[Start of Attachment]

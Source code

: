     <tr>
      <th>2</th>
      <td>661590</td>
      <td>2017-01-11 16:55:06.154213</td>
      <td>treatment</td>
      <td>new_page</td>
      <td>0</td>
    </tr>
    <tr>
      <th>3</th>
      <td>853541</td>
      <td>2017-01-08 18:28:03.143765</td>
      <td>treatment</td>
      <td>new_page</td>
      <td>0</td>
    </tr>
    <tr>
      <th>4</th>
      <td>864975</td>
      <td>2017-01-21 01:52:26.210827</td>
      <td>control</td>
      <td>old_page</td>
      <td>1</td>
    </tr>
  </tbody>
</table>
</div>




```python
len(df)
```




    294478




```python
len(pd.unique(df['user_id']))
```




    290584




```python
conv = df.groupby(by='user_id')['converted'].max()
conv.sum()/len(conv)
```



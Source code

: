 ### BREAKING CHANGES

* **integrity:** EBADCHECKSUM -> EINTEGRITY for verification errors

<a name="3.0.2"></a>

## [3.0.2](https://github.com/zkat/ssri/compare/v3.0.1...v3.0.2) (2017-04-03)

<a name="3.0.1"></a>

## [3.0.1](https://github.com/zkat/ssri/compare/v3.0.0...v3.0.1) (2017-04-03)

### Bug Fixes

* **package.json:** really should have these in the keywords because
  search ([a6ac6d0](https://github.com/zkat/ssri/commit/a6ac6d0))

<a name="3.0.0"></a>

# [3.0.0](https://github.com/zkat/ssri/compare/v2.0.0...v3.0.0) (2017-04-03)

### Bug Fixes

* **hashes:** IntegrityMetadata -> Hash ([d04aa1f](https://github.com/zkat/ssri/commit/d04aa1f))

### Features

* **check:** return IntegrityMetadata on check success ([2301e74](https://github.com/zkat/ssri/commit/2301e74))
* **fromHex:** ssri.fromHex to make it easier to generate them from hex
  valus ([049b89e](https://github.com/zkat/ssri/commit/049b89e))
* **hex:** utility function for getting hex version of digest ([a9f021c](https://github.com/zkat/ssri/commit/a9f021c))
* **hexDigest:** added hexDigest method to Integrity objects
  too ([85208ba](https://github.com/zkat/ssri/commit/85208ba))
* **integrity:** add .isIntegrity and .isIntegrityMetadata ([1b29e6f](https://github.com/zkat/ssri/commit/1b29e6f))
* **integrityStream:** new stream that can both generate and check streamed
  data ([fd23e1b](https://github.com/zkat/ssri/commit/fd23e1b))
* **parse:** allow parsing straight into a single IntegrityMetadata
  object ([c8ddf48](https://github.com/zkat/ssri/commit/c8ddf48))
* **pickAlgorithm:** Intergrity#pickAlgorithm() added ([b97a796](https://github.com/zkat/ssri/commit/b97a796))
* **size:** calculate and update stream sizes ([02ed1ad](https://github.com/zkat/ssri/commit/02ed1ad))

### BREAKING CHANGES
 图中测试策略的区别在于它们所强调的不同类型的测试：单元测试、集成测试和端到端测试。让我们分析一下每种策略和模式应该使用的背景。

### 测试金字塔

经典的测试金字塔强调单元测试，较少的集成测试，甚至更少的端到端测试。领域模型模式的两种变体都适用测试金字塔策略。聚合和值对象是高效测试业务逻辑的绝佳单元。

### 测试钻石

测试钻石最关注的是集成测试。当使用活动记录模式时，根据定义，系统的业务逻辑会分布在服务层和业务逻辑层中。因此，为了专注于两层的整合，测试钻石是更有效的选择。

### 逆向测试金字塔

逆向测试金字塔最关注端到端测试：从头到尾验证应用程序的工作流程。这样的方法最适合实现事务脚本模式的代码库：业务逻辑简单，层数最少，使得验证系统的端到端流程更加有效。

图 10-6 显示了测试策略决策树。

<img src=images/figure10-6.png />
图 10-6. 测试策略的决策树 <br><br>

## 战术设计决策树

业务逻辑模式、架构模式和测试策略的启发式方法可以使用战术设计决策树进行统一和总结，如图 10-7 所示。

[End of Attachment]

Directions ::
Give the data again exactly, line for line.

Answer for this exercise ::
Source code

:     <tr>
      <th>2</th>
      <td>661590</td>
      <td>2017-01-11 16:55:06.154213</td>
      <td>treatment</td>
      <td>new_page</td>
      <td>0</td>
    </tr>
    <tr>
      <th>3</th>
      <td>853541</td>
      <td>2017-01-08 18:28:03.143765</td>
      <td>treatment</td>
      <td>new_page</td>
      <td>0</td>
    </tr>
    <tr>
      <th>4</th>
      <td>864975</td>
      <td>2017-01-21 01:52:26.210827</td>
      <td>control</td>
      <td>old_page</td>
      <td>1</td>
    </tr>
  </tbody>
</table>
</div>




```python
len(df)
```




    294478




```python
len(pd.unique(df['user_id']))
```




    290584




```python
conv = df.groupby(by='user_id')['converted'].max()
conv.sum()/len(conv)
```



Source code

: ### BREAKING CHANGES

* **integrity:** EBADCHECKSUM -> EINTEGRITY for verification errors

<a name="3.0.2"></a>

## [3.0.2](https://github.com/zkat/ssri/compare/v3.0.1...v3.0.2) (2017-04-03)

<a name="3.0.1"></a>

## [3.0.1](https://github.com/zkat/ssri/compare/v3.0.0...v3.0.1) (2017-04-03)

### Bug Fixes

* **package.json:** really should have these in the keywords because
  search ([a6ac6d0](https://github.com/zkat/ssri/commit/a6ac6d0))

<a name="3.0.0"></a>

# [3.0.0](https://github.com/zkat/ssri/compare/v2.0.0...v3.0.0) (2017-04-03)

### Bug Fixes

* **hashes:** IntegrityMetadata -> Hash ([d04aa1f](https://github.com/zkat/ssri/commit/d04aa1f))

### Features

* **check:** return IntegrityMetadata on check success ([2301e74](https://github.com/zkat/ssri/commit/2301e74))
* **fromHex:** ssri.fromHex to make it easier to generate them from hex
  valus ([049b89e](https://github.com/zkat/ssri/commit/049b89e))
* **hex:** utility function for getting hex version of digest ([a9f021c](https://github.com/zkat/ssri/commit/a9f021c))
* **hexDigest:** added hexDigest method to Integrity objects
  too ([85208ba](https://github.com/zkat/ssri/commit/85208ba))
* **integrity:** add .isIntegrity and .isIntegrityMetadata ([1b29e6f](https://github.com/zkat/ssri/commit/1b29e6f))
* **integrityStream:** new stream that can both generate and check streamed
  data ([fd23e1b](https://github.com/zkat/ssri/commit/fd23e1b))
* **parse:** allow parsing straight into a single IntegrityMetadata
  object ([c8ddf48](https://github.com/zkat/ssri/commit/c8ddf48))
* **pickAlgorithm:** Intergrity#pickAlgorithm() added ([b97a796](https://github.com/zkat/ssri/commit/b97a796))
* **size:** calculate and update stream sizes ([02ed1ad](https://github.com/zkat/ssri/commit/02ed1ad))

### BREAKING CHANGES
 图中测试策略的区别在于它们所强调的不同类型的测试：单元测试、集成测试和端到端测试。让我们分析一下每种策略和模式应该使用的背景。

### 测试金字塔

经典的测试金字塔强调单元测试，较少的集成测试，甚至更少的端到端测试。领域模型模式的两种变体都适用测试金字塔策略。聚合和值对象是高效测试业务逻辑的绝佳单元。

### 测试钻石

测试钻石最关注的是集成测试。当使用活动记录模式时，根据定义，系统的业务逻辑会分布在服务层和业务逻辑层中。因此，为了专注于两层的整合，测试钻石是更有效的选择。

### 逆向测试金字塔

逆向测试金字塔最关注端到端测试：从头到尾验证应用程序的工作流程。这样的方法最适合实现事务脚本模式的代码库：业务逻辑简单，层数最少，使得验证系统的端到端流程更加有效。

图 10-6 显示了测试策略决策树。

<img src=images/figure10-6.png />
图 10-6. 测试策略的决策树 <br><br>

## 战术设计决策树

业务逻辑模式、架构模式和测试策略的启发式方法可以使用战术设计决策树进行统一和总结，如图 10-7 所示。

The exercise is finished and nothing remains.